Black Milk chronology
| Popular Demand (2007) | Tronic (2008) | Album of the Year (2010) |

Singles from Tronic
- "Give the Drummer Sum"/"The Matrix" Released: October 21, 2008; "Losing Out" Released: February 11, 2009;

= Tronic =

Tronic is the third full-length solo studio album by American rapper and record producer Black Milk. It was released on October 28, 2008, via Fat Beats Records. The album was recorded at Music House Studios in Detroit with additional recording sessions took place at The Disc and at Studio 1. Entirely produced by Black Milk himself, except for the Colin Munroe-produced song "Without U", it features guest appearances from Ab, Fat Ray, Melanie Rutherford, Pharoahe Monch, Royce da 5'9", Sean Price, Colin Munroe and DJ Premier, as well as contributions from John Arnold, Aaron Julison, Dwele, Sam Beaubien, Matt Martinez and DJ Dez.

In the United States, the album peaked at number 76 on the Top R&B/Hip-Hop Albums and number 12 on the Heatseekers Albums charts.

==Critical reception==

Tronic was met with universal acclaim from music critics. At Metacritic, which assigns a normalized rating out of 100 to reviews from mainstream publications, the album received an average score of 84 based on nine reviews.

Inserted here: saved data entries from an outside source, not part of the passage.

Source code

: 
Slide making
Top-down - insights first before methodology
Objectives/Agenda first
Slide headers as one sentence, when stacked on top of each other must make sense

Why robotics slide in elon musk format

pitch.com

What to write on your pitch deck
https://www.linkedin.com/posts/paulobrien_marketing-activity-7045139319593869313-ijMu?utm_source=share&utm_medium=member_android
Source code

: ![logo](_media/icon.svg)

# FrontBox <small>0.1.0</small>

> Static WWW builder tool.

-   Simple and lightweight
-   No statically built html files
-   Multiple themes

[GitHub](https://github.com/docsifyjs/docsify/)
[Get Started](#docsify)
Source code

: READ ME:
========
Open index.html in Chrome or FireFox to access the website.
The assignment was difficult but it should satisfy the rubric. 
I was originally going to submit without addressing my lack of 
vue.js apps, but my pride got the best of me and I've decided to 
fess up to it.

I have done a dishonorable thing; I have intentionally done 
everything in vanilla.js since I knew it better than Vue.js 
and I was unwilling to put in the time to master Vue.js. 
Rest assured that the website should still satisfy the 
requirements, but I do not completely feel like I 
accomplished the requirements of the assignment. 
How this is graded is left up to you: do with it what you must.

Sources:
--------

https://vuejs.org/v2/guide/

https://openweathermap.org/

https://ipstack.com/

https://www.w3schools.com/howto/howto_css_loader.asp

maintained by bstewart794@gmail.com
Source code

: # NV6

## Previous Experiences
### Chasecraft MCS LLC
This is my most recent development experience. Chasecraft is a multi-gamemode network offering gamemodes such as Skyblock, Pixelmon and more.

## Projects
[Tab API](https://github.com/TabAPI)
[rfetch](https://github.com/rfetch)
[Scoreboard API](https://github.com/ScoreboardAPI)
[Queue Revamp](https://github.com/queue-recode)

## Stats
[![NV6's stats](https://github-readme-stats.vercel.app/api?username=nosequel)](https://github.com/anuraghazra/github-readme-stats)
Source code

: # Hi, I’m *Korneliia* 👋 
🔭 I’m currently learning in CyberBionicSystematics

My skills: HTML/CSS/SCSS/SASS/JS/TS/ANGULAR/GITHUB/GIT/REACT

Chet Betz of Cokemachineglow praised the album, stating: "this, then, is the future fashioned out of the stuffs of past and present, out of maintaining a firm aesthetic while employing a staggering array of techniques, out of reaching for the proverbial stars. Tronic hits with the intrinsic revelation and self-evident relevance of new truth". Nick Neyland of Prefix called the album "isn't quite hip-hop's "Smile", but Black Milk is certainly open to pushing similar boundaries of possibility". Adam M. Levin of RapReviews saw that "Tronic shows marked improvement in Black Milk as the total package; he doesn't excel by sacrificing his rhymes for the sake of the music, or vice versa". AllMusic's David Jeffries wrote: "no filler and a logical running order makes Tronic an instantly satisfying effort, an album to return to, and maybe the best entry point to a discography already filled with vital material". Ian Cohen of Pitchfork resumed: "as was the case with Popular Demand and even the split he did with Fat Ray from earlier this year, you get the odd feeling that Milk put his heart into his work, and yet it feels slightly impersonal, save for the career summary 'Long Story Short'".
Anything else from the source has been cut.